§ **About this task**
A faithful copy of every entry is the goal; keep the images out of it.

§ **Record set**
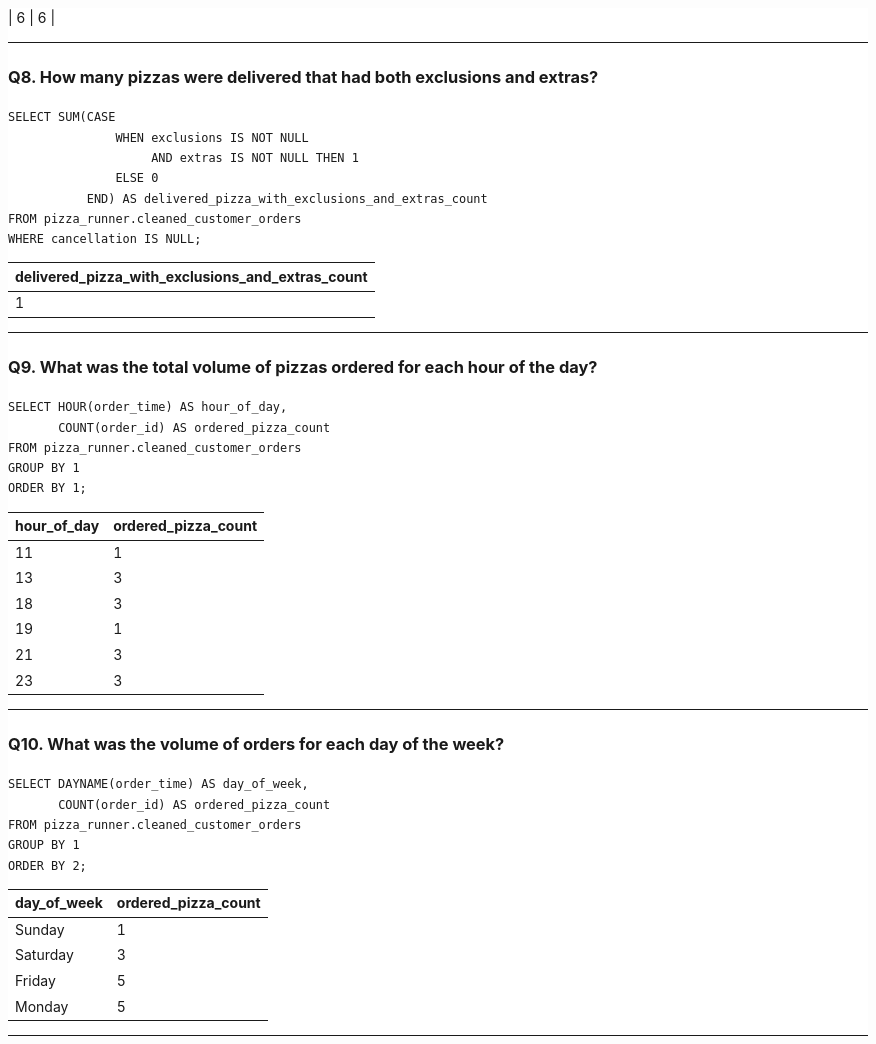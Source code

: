 | 6                                            | 6                                     |

---
### Q8. How many pizzas were delivered that had both exclusions and extras?
```mysql
SELECT SUM(CASE
               WHEN exclusions IS NOT NULL
                    AND extras IS NOT NULL THEN 1
               ELSE 0
           END) AS delivered_pizza_with_exclusions_and_extras_count
FROM pizza_runner.cleaned_customer_orders
WHERE cancellation IS NULL;
```
| delivered_pizza_with_exclusions_and_extras_count |
|--------------------------------------------------|
| 1                                                |

---
### Q9. What was the total volume of pizzas ordered for each hour of the day?
```mysql
SELECT HOUR(order_time) AS hour_of_day,
       COUNT(order_id) AS ordered_pizza_count
FROM pizza_runner.cleaned_customer_orders
GROUP BY 1
ORDER BY 1;
```
| hour_of_day | ordered_pizza_count |
|-------------|---------------------|
| 11          | 1                   |
| 13          | 3                   |
| 18          | 3                   |
| 19          | 1                   |
| 21          | 3                   |
| 23          | 3                   |

---
### Q10. What was the volume of orders for each day of the week?
```mysql
SELECT DAYNAME(order_time) AS day_of_week,
       COUNT(order_id) AS ordered_pizza_count
FROM pizza_runner.cleaned_customer_orders
GROUP BY 1
ORDER BY 2;
```
| day_of_week | ordered_pizza_count |
|-------------|---------------------|
| Sunday      | 1                   |
| Saturday    | 3                   |
| Friday      | 5                   |
| Monday      | 5                   |

---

§ **Exercise result**
Source code

: | 6                                            | 6                                     |

---
### Q8. How many pizzas were delivered that had both exclusions and extras?
```mysql
SELECT SUM(CASE
               WHEN exclusions IS NOT NULL
                    AND extras IS NOT NULL THEN 1
               ELSE 0
           END) AS delivered_pizza_with_exclusions_and_extras_count
FROM pizza_runner.cleaned_customer_orders
WHERE cancellation IS NULL;
```
| delivered_pizza_with_exclusions_and_extras_count |
|--------------------------------------------------|
| 1                                                |

---
### Q9. What was the total volume of pizzas ordered for each hour of the day?
```mysql
SELECT HOUR(order_time) AS hour_of_day,
       COUNT(order_id) AS ordered_pizza_count
FROM pizza_runner.cleaned_customer_orders
GROUP BY 1
ORDER BY 1;
```
| hour_of_day | ordered_pizza_count |
|-------------|---------------------|
| 11          | 1                   |
| 13          | 3                   |
| 18          | 3                   |
| 19          | 1                   |
| 21          | 3                   |
| 23          | 3                   |

---
### Q10. What was the volume of orders for each day of the week?
```mysql
SELECT DAYNAME(order_time) AS day_of_week,
       COUNT(order_id) AS ordered_pizza_count
FROM pizza_runner.cleaned_customer_orders
GROUP BY 1
ORDER BY 2;
```
| day_of_week | ordered_pizza_count |
|-------------|---------------------|
| Sunday      | 1                   |
| Saturday    | 3                   |
| Friday      | 5                   |
| Monday      | 5                   |

---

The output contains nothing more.